Tsvangirai’s Movement for Democratic Change (MDC) party said he and his team of negotiators were not attending the summit in Swaziland after President Robert Mugabe’s government denied the opposition chief a passport to leave the country, giving him an emergency travel document valid for three days only.
The MDC urged the Southern African Development Community (SADC) to convene an extraordinary summit to look into Zimbabwe’s deadlocked power-sharing deal.
“He is not going. He was denied a passport,” MDC spokesman Nelson Chamisa told ZimOnline in Harare. “Our negotiators are also no longer going to Swaziland. They cannot go in the absence of our principal.”
Mugabe’s government has refused to issue Tsvangirai with a new passport for over three months after his old one was used up.
MDC chief negotiator Tendai Biti, who was in South Africa on his way to Swaziland before abandoning the trip, told journalists Mugabe and his ruling ZANU PF party were not ready for a unity government outlined under the September 15 power-sharing deal.
Biti said: “ZANU PF is not ready for a corporate government. It is continuing to work as if everything is normal in the country which is full of total collapse on all sectors . . . that is why we are saying its time that a full extraordinary summit for SADC must be held to look on the issue of Zimbabwe.
“We want an extraordinary SADC summit to look at the outstanding issues and to say enough is enough to ZANU PF and Robert Mugabe . . . SADC has that capacity to put a full stop to the crisis in Zimbabwe.”
Today’s meeting of the heads of state of Angola, Swaziland and Mozambique – comprising SADC’s organ on politics, defence and security – is aimed at trying to help Zimbabwe’s political rivals break a deadlock in negotiations on forming a Cabinet.
Mugabe arrived in Swaziland’s capital, Mbabane, on Sunday evening.
ZANU PF chief negotiator Patrick Chinamasa told journalists before leaving Harare that Mugabe’s party would resist any attempts by the SADC troika to dictate how the Zimbabwean parties should share key ministries in a unity government.
Zimbabwe’s historic power-sharing deal that was brokered by former South African President Thabo Mbeki on behalf of SADC retains Mugabe as president while Tsvangirai will become prime minister. Arthur Mutambara, who heads a splinter faction of the MDC, becomes deputy prime minister.
The agreement allots 15 Cabinet posts to ZANU PF, 13 to the Tsvangirai’s MDC and three to Mutambara’s faction.
However it is silent about who gets which specific posts and the rival parties have since the signing of the agreement wrangled over who should control the most powerful ministries such as defence, finance and home affairs.

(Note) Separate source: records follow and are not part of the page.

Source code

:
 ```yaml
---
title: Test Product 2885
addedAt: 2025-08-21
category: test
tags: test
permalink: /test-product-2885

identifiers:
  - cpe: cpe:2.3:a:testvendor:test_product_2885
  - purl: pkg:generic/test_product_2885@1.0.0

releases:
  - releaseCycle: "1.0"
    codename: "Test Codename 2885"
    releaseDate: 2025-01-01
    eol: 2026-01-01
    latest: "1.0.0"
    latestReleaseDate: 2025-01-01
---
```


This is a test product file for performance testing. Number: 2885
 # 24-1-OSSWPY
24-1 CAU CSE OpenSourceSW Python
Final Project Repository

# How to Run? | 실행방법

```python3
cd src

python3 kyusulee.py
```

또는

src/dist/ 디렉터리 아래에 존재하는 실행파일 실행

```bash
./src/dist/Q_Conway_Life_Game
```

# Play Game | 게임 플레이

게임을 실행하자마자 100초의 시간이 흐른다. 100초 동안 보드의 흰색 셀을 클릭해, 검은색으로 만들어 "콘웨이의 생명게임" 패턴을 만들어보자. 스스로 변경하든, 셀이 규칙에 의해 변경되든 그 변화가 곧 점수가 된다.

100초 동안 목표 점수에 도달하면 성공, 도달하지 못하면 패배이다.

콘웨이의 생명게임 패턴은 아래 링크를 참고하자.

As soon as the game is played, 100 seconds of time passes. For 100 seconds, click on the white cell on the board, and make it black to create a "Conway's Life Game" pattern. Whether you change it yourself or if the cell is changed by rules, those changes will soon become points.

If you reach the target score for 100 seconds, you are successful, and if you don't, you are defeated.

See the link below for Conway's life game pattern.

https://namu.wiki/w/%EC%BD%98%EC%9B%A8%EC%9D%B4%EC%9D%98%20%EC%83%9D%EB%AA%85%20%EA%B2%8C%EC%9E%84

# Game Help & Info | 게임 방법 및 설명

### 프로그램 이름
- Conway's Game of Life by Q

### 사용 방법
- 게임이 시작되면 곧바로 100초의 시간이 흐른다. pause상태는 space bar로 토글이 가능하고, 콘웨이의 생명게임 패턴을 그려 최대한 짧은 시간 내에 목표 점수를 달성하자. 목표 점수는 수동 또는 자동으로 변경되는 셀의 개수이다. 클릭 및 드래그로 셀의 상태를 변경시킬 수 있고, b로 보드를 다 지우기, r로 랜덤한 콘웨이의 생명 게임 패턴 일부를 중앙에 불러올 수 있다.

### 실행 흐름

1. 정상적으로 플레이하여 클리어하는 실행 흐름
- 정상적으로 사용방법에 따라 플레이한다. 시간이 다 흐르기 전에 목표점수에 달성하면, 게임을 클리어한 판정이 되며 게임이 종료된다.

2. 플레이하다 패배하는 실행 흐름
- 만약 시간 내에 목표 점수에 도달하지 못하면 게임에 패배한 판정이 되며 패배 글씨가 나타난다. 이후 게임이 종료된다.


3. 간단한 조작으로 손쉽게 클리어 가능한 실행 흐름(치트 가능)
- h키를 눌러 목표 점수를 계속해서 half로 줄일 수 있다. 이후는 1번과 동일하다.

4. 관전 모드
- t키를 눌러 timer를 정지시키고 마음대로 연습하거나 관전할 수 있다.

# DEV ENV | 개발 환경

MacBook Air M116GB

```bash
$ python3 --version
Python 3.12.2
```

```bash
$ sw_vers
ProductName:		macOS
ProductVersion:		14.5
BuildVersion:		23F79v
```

Mugabe two weeks ago unilaterally allocated all powerful ministries to ZANU PF and Tsvangirai – who insists the MDC will not accept a junior role in the unity government – has said he will quit the deal if the veteran President does not reverse his decision on ministries.
A new government in Zimbabwe will have to move with speed to end an unprecedented economic crisis that is highlighted by the world’s highest inflation of 231 million percent, acute shortages of food, fuel, electricity, hard cash and every basic survival commodity.